I was listening to a podcast called Pitchfork Economics, when Thomas Picketty’s theory about the cause of inequality in capitalist economies came up (Wikipedia: “the rate of capital return in developed countries is persistently greater than the rate of economic growth, and that this will cause wealth inequality to increase in the future”). It’s a valid thesis, the podcasters said, but a better explanation can be found by playing the game of Monopoly, which was designed to teach kids about capitalism and how it works. The outcome of every game is that one person ends up with all the money and everyone else ends bankrupt.
Just a game you say? Maybe not.
According to Nick Hanauer, the host of the podcast, Monopoly and capitalism are both “non-ergotic systems,” governed by path-dependence (past events or decisions constrain later events or decisions), luck, and the compounding of advantages and disadvantages.
Not all games are non-ergotic, they noted. Two equally skilled tic tac toe contestants will always end in a tie. Two good checkers players will end up winning an equal number of games over time. Those games are ergotic.

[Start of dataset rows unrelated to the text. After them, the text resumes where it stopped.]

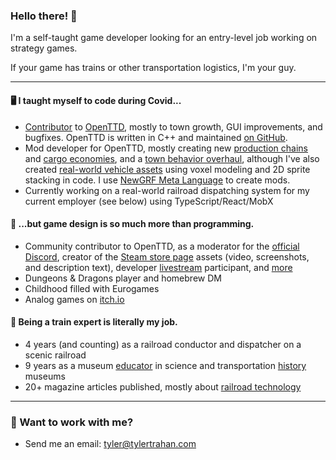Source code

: ### Hello there! 👋

I'm a self-taught game developer looking for an entry-level job working on strategy games.

If your game has trains or other transportation logistics, I'm your guy.

---

#### 🖥️ I taught myself to code during Covid...
- [Contributor](https://github.com/OpenTTD/OpenTTD/commits?author=2TallTyler) to [OpenTTD](https://store.steampowered.com/app/1536610/OpenTTD/), mostly to town growth, GUI improvements, and bugfixes. OpenTTD is written in C++ and maintained [on GitHub](https://github.com/OpenTTD/OpenTTD).
- Mod developer for OpenTTD, mostly creating new [production chains](https://github.com/2TallTyler/improved_town_industries) and [cargo economies](https://github.com/2TallTyler/blog/discussions/1), and a [town behavior overhaul](https://github.com/2TallTyler/itl_houses), although I've also created [real-world vehicle assets](https://github.com/2TallTyler/danish_trains) using voxel modeling and 2D sprite stacking in code. I use [NewGRF Meta Language](https://newgrf-specs.tt-wiki.net/wiki/NML:Main) to create mods.
- Currently working on a real-world railroad dispatching system for my current employer (see below) using TypeScript/React/MobX

#### 🎲 ...but game design is so much more than programming.
- Community contributor to OpenTTD, as a moderator for the [official Discord](https://discord.gg/hKzMGUx), creator of the [Steam store page](https://store.steampowered.com/app/1536610/OpenTTD/) assets (video, screenshots, and description text), developer [livestream](https://www.youtube.com/watch?v=M96VjKihxNc) participant, and [more](https://www.openttd.org/news/2021/03/15/openttd-1-11-titlegame-voting)
- Dungeons & Dragons player and homebrew DM
- Childhood filled with Eurogames
- Analog games on [itch.io](https://2talltyler.itch.io/)

#### 🚂 Being a train expert is literally my job.
- 4 years (and counting) as a railroad conductor and dispatcher on a scenic railroad
- 9 years as a museum [educator](https://youtube.com/playlist?list=PL02XRIcpUjry38nVVnV7VLovDri4EEQoa) in science and transportation [history](https://www.wfae.org/local-news/2019-10-30/jim-crow-era-railcar-at-nc-transportation-museum-getting-turned-into-exhibit) museums
- 20+ magazine articles published, mostly about [railroad technology](https://cs.trains.com/trn/b/observation-tower/archive/2019/06/30/why-reinvent-the-wheel.aspx)

---

### 🧰 Want to work with me?
- Send me an email: [tyler@tylertrahan.com](mailto:tyler@tylertrahan.com)
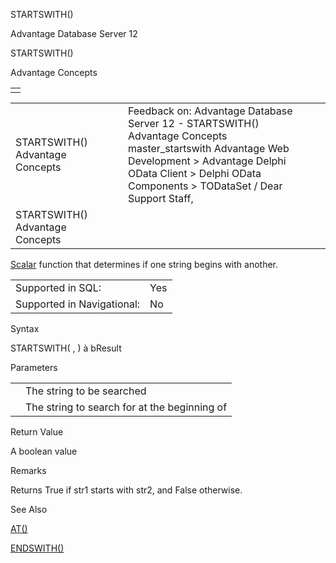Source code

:STARTSWITH()




Advantage Database Server 12  

STARTSWITH()

Advantage Concepts

|  |
| --- |
|  |

|  |  |  |  |  |
| --- | --- | --- | --- | --- |
| STARTSWITH()  Advantage Concepts |  |  | Feedback on: Advantage Database Server 12 - STARTSWITH() Advantage Concepts master\_startswith Advantage Web Development > Advantage Delphi OData Client > Delphi OData Components > TODataSet / Dear Support Staff, |  |
| STARTSWITH()  Advantage Concepts |  |  |  |  |

[Scalar](master_supported_scalar_functions.htm) function that determines if one string begins with another.

|  |  |
| --- | --- |
| Supported in SQL: | Yes |
| Supported in Navigational: | No |

Syntax

STARTSWITH( <cStr1>, <cStr2> ) à bResult

Parameters

|  |  |
| --- | --- |
| <cStr1> | The string to be searched |
| <cStr2> | The string to search for at the beginning of <cStr1> |

Return Value

A boolean value

Remarks

Returns True if str1 starts with str2, and False otherwise.

See Also

[AT()](master_at.htm)

[ENDSWITH()](master_endswith.htm)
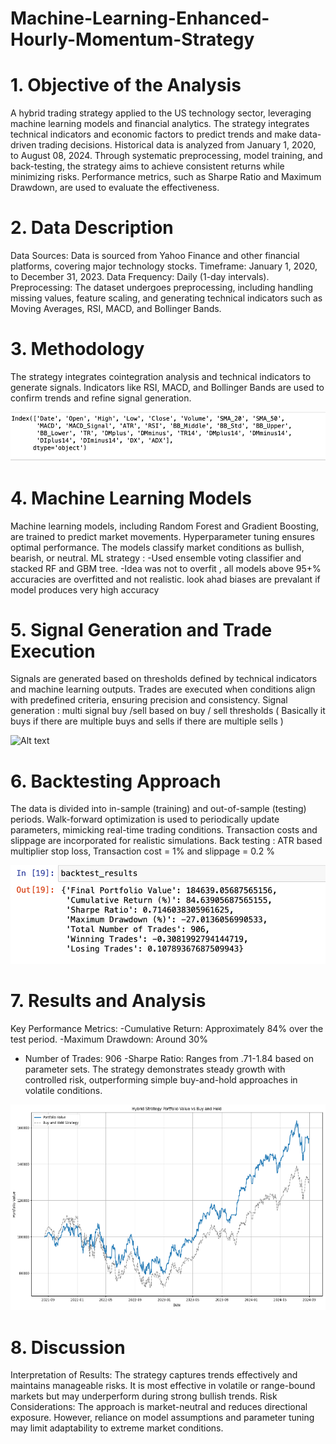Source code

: # Machine-Learning-Enhanced-Hourly-Momentum-Strategy

# 1. Objective of the Analysis

A hybrid trading strategy applied to the US technology sector, leveraging machine learning models and financial analytics. The strategy integrates technical indicators and economic factors to predict trends and make data-driven trading decisions. Historical data is analyzed from January 1, 2020, to August 08, 2024. Through systematic preprocessing, model training, and back-testing, the strategy aims to achieve consistent returns while minimizing risks. Performance metrics, such as Sharpe Ratio and Maximum Drawdown, are used to evaluate the effectiveness.

# 2. Data Description

Data Sources: Data is sourced from Yahoo Finance and other financial platforms, covering major technology stocks.
Timeframe: January 1, 2020, to December 31, 2023.
Data Frequency: Daily (1-day intervals).
Preprocessing: The dataset undergoes preprocessing, including handling missing values, feature scaling, and generating technical indicators such as Moving Averages, RSI, MACD, and Bollinger Bands.


# 3. Methodology

The strategy integrates cointegration analysis and technical indicators to generate signals. Indicators like RSI, MACD, and Bollinger Bands are used to confirm trends and refine signal generation.

![Alt text](Pictures/Picture1.png)

# 4. Machine Learning Models

Machine learning models, including Random Forest and Gradient Boosting, are trained to predict market movements. Hyperparameter tuning ensures optimal performance. The models classify market conditions as bullish, bearish, or neutral. 
ML strategy : 
 -Used ensemble voting classifier and stacked RF and GBM tree.
 -Idea was not to overfit , all models above 95+% accuracies are overfitted and not realistic. look ahad biases are prevalant if model produces very high accuracy

# 5. Signal Generation and Trade Execution

Signals are generated based on thresholds defined by technical indicators and machine learning outputs. Trades are executed when conditions align with predefined criteria, ensuring precision and consistency. 
Signal generation : multi signal buy /sell based on buy / sell thresholds ( Basically it buys if there are multiple buys and sells if there are multiple sells )

![Alt text](<Pictures/Screenshot 2025-01-23 at 12.32.43 PM.png>)

# 6. Backtesting Approach

The data is divided into in-sample (training) and out-of-sample (testing) periods. Walk-forward optimization is used to periodically update parameters, mimicking real-time trading conditions. Transaction costs and slippage are incorporated for realistic simulations.
Back testing : ATR based multiplier stop loss, Transaction cost = 1% and slippage = 0.2 %

![Alt text](Pictures/Picture3.png)

# 7. Results and Analysis
Key Performance Metrics:
-Cumulative Return: Approximately 84% over the test period.
-Maximum Drawdown: Around 30%
- Number of Trades: 906
-Sharpe Ratio: Ranges from .71-1.84  based on parameter sets.
The strategy demonstrates steady growth with controlled risk, outperforming simple buy-and-hold approaches in volatile conditions.

![Alt text](Pictures/Picture4.png)

# 8. Discussion
Interpretation of Results: The strategy captures trends effectively and maintains manageable risks. It is most effective in volatile or range-bound markets but may underperform during strong bullish trends.
Risk Considerations: The approach is market-neutral and reduces directional exposure. However, reliance on model assumptions and parameter tuning may limit adaptability to extreme market conditions.

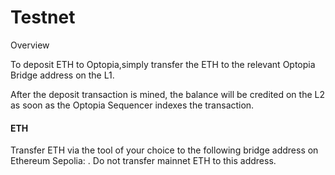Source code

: # Testnet

Overview

To deposit ETH to Optopia,simply transfer the ETH to the relevant Optopia Bridge address on the L1.

After the deposit transaction is mined, the balance will be credited on the L2 as soon as the Optopia Sequencer indexes the transaction.

#### [​](https://docs.blast.io/building/bridges/testnet#eth)ETH <a href="#eth" id="eth"></a>

Transfer ETH via the tool of your choice to the following bridge address on Ethereum Sepolia: . Do not transfer mainnet ETH to this address.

One difference between Monopoly and capitalism, Hanauer says: Monopoly is more meritocratic since every player begins with an equal amount of money. At the start of adult life in American capitalism, there is a huge gulf between the best and worst off of us. To replicate that system in the game, one player would start with $1.5 million, they estimate, another would start off in debt. Most everyone else would be arranged above and below the median for 20-year olds (it's $13,900 for Americans under 35, according to one source, for for 20-year-olds, who knows?).
Also, in actually-existing capitalism, once you get enough money you can spend it to change the rules in your favor.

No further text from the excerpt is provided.